Palermo, la fideiussione è "fantasma": i rosanero vedono la D e il Venezia spera

Nuovo capitolo sul caos iscrizione del Palermo nella serie cadetta. La società incaricata di emettere la fideiussione nega di aver mai ricevuto l'incarico dai rosanero, per i quali si profila un ritorno tra i dilettanti. Ultima parola alla Covisoc il prossimo 4 luglio

Una fideiussione fantasma, un broker "truffatore", una pec inviata un minuto prima della scadenza, stipendi pagati ma giocatori che non hanno i soldi sul loro conto corrente. Un finale amaro quello del Palermo. Quasi certamente il 4 luglio la Covisoc farà fuori i rosanero dalla B, con il Venezia che spera di essere ripescata nella serie cadetta, dopo il caos venutosi a creare proprio a causa della precaria situazione societaria della compagine siciliana. Che con ogni probabilità si vedrà costretta a ripartire dalla D, e quindi tra i dilettanti, un mese e mezzo dopo aver sfiorato la promozione in serie A.

Fideiussione fantasma

La "bomba" è arrivata nel pomeriggio di martedì. La Lev Ins Insurance Company Ad, che avrebbe dovuto sottoscrivere la fideiussione che invece non è mai stata ricevuta dalla Lega B, fa sapere di non avere mai emesso alcuna garanzia né sarebbe mai stata incaricata di farlo. Situazione che cambierebbe la posizione del club siciliano in soggetto truffato, almeno secondo la ricostruzione fornita dal presidente Salvatore Tuttolomondo. La stessa società bulgara starebbe già valutando l’ipotesi di una denuncia che potrebbe essere già presentata oggi. Il direttore rosanero Fabrizio Lucchesi ammette: «Cosa dobbiamo dire, siamo stati truffati. Ci siamo affidati alle persone sbagliate. Stiamo provvedendo a chiedere una nuova fideiussione e a depositarla, poi vedremo cosa fare. Quello che è successo è davvero incredibile. Non si può andare avanti con questi truffatori».
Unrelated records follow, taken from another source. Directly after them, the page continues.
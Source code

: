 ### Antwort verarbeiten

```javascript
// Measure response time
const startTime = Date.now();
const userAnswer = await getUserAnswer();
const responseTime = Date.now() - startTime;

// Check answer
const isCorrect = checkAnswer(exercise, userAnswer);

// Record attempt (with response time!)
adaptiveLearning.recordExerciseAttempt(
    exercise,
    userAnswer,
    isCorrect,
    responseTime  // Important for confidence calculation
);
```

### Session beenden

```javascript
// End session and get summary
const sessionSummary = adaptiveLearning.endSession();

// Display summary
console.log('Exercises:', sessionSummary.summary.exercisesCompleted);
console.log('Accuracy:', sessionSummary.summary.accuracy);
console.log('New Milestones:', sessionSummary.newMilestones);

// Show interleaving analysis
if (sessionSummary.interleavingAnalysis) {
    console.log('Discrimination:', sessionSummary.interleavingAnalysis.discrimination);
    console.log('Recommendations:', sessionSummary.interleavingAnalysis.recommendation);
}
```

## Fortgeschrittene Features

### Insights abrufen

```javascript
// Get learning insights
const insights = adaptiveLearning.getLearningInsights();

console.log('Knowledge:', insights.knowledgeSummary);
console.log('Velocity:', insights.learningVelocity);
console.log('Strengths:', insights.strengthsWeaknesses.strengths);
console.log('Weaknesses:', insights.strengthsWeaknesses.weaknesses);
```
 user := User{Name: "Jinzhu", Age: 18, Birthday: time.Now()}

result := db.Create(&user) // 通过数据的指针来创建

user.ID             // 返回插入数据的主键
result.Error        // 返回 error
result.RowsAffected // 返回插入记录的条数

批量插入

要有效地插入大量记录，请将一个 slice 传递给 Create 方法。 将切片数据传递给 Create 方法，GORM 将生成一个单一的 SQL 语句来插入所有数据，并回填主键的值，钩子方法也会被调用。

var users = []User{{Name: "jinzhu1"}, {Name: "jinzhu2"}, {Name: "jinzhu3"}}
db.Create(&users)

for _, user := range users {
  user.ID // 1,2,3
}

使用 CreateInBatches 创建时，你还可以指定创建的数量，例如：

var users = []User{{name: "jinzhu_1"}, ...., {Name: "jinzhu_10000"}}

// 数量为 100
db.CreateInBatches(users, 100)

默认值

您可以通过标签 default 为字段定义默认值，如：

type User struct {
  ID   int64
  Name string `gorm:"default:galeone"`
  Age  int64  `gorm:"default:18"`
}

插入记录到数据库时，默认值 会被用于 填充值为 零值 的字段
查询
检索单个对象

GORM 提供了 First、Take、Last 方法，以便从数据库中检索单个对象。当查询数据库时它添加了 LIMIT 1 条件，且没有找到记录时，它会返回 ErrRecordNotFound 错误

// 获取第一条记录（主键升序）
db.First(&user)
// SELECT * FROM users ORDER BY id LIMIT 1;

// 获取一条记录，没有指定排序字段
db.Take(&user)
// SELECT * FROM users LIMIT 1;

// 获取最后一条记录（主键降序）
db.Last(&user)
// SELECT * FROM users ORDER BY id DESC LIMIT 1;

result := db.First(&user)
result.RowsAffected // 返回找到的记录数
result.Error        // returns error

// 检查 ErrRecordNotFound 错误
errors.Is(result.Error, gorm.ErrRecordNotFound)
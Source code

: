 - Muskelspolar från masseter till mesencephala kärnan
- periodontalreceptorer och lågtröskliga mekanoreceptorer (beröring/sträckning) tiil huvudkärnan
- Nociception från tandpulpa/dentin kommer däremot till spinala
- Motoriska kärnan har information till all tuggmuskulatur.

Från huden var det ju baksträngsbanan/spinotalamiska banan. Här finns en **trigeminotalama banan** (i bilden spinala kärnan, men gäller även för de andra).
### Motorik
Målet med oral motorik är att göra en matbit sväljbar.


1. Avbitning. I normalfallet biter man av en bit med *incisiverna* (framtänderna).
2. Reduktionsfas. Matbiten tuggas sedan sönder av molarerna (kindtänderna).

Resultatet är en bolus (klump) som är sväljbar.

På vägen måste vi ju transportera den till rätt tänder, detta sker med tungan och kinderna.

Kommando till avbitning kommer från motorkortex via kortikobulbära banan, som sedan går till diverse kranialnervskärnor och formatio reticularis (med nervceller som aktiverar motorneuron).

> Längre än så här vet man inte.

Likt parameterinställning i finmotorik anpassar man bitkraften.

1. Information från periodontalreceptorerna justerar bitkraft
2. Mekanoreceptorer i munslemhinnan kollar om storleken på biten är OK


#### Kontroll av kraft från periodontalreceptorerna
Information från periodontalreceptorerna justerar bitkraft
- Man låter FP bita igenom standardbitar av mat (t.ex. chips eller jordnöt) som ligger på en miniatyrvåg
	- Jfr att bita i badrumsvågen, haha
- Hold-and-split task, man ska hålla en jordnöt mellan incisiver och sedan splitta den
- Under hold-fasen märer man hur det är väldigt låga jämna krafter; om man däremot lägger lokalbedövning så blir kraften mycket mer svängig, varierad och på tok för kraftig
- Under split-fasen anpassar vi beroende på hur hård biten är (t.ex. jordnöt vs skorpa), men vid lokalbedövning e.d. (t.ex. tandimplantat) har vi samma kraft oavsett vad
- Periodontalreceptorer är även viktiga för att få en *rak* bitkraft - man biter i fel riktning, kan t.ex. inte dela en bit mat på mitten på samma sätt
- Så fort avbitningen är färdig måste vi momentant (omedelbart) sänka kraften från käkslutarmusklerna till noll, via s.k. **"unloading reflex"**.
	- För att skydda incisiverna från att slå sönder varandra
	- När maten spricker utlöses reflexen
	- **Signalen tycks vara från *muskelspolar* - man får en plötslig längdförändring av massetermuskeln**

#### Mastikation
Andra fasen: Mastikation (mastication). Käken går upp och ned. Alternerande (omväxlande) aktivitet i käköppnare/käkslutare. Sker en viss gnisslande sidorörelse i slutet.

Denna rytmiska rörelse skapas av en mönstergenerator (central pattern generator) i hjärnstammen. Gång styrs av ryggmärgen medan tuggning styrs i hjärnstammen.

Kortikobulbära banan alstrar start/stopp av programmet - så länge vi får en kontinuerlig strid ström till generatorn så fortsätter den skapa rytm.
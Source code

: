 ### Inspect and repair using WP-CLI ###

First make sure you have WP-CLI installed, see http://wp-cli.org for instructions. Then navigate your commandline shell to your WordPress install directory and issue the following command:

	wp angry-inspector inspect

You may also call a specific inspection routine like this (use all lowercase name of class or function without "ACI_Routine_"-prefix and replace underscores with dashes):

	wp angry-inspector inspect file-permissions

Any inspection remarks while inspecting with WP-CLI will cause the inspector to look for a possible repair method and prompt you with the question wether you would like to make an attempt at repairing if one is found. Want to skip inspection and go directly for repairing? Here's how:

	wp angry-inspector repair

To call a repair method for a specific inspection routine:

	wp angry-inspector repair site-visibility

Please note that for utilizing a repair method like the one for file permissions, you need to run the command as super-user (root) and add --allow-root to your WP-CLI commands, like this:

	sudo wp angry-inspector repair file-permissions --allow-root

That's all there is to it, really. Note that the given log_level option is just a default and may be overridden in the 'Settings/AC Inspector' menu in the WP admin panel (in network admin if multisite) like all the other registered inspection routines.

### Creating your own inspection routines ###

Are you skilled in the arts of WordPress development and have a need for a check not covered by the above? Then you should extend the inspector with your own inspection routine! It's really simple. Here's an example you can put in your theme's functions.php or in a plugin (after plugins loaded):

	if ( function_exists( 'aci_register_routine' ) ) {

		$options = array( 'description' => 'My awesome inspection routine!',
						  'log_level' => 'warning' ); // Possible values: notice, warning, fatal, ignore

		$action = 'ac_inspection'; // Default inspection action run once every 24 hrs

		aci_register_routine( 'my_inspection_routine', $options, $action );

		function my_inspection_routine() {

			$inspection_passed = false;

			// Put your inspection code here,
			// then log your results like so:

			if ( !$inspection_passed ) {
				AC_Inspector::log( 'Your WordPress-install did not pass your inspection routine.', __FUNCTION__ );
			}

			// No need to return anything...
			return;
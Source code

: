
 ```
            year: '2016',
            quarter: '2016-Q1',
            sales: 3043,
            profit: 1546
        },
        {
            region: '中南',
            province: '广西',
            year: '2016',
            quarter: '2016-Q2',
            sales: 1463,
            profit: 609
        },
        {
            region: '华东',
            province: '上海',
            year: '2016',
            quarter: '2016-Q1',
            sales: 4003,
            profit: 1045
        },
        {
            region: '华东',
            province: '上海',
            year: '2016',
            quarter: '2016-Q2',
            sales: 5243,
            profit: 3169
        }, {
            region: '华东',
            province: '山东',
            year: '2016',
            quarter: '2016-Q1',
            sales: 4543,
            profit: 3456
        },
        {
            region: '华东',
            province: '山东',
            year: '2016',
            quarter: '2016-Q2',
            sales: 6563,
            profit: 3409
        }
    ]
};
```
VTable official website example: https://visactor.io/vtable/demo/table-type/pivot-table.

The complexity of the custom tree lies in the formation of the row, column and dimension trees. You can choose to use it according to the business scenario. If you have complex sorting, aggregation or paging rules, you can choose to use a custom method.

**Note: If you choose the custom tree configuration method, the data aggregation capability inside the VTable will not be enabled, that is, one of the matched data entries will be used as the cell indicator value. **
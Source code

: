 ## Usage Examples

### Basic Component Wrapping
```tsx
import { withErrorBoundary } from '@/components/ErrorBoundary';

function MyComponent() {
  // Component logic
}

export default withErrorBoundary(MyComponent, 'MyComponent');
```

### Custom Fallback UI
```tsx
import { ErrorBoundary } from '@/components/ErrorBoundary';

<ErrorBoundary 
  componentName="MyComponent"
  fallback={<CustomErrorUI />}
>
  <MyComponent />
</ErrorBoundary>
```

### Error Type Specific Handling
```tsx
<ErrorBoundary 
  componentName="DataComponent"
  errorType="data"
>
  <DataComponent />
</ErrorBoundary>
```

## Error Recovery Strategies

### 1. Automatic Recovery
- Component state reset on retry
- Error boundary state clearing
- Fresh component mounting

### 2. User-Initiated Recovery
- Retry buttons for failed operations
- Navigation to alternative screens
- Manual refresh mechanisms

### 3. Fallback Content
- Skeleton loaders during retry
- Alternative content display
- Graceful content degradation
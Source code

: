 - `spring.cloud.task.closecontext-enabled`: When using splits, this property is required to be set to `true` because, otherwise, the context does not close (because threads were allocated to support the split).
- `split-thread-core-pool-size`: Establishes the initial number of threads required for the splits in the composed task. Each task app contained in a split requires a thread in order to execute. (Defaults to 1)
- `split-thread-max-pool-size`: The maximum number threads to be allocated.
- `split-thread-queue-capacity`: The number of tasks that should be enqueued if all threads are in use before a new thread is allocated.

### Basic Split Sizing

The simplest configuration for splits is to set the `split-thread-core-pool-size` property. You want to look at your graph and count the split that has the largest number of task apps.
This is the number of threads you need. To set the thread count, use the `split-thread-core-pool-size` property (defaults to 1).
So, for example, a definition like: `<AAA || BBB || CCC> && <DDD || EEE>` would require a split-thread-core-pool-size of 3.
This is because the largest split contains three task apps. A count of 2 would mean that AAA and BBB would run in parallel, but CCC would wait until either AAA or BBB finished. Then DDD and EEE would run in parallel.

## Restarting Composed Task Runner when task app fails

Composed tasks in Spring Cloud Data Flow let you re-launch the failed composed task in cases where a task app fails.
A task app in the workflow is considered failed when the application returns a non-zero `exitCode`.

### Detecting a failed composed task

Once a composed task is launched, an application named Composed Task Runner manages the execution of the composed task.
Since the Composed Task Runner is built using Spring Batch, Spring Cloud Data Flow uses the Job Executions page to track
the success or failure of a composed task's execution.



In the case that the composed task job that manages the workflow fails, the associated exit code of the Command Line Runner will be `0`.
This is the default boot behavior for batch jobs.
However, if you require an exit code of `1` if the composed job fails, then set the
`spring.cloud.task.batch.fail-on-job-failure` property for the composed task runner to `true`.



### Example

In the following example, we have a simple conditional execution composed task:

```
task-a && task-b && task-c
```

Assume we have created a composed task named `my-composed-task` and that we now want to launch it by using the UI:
Tacopina: «Il Venezia in B»

Intanto, prima ancora di venire a conoscenza dell'ultimo capitolo del "caos Palermo", il presidente del Venezia Joe Tacopina si era espresso senza mezze misure. «Il regolamento parla chiaro, - aveva detto il numero uno arancioneroverde - il termine del 24 è perentorio e non mi aspetto niente altro che l’esclusione del Palermo dal campionato di serie B. Questa volta non si possono fare sconti di alcun genere. La fidejussione non è stata depositata, è un dato di fatto incontrovertibile. Non si possono concedere deroghe di alcun tipo, si creerebbe un precedente troppo grave che andrebbe a minare ulteriormente la credibilità del sistema calcio italiano che in questi ultimi mesi è già stata messa a dura prova».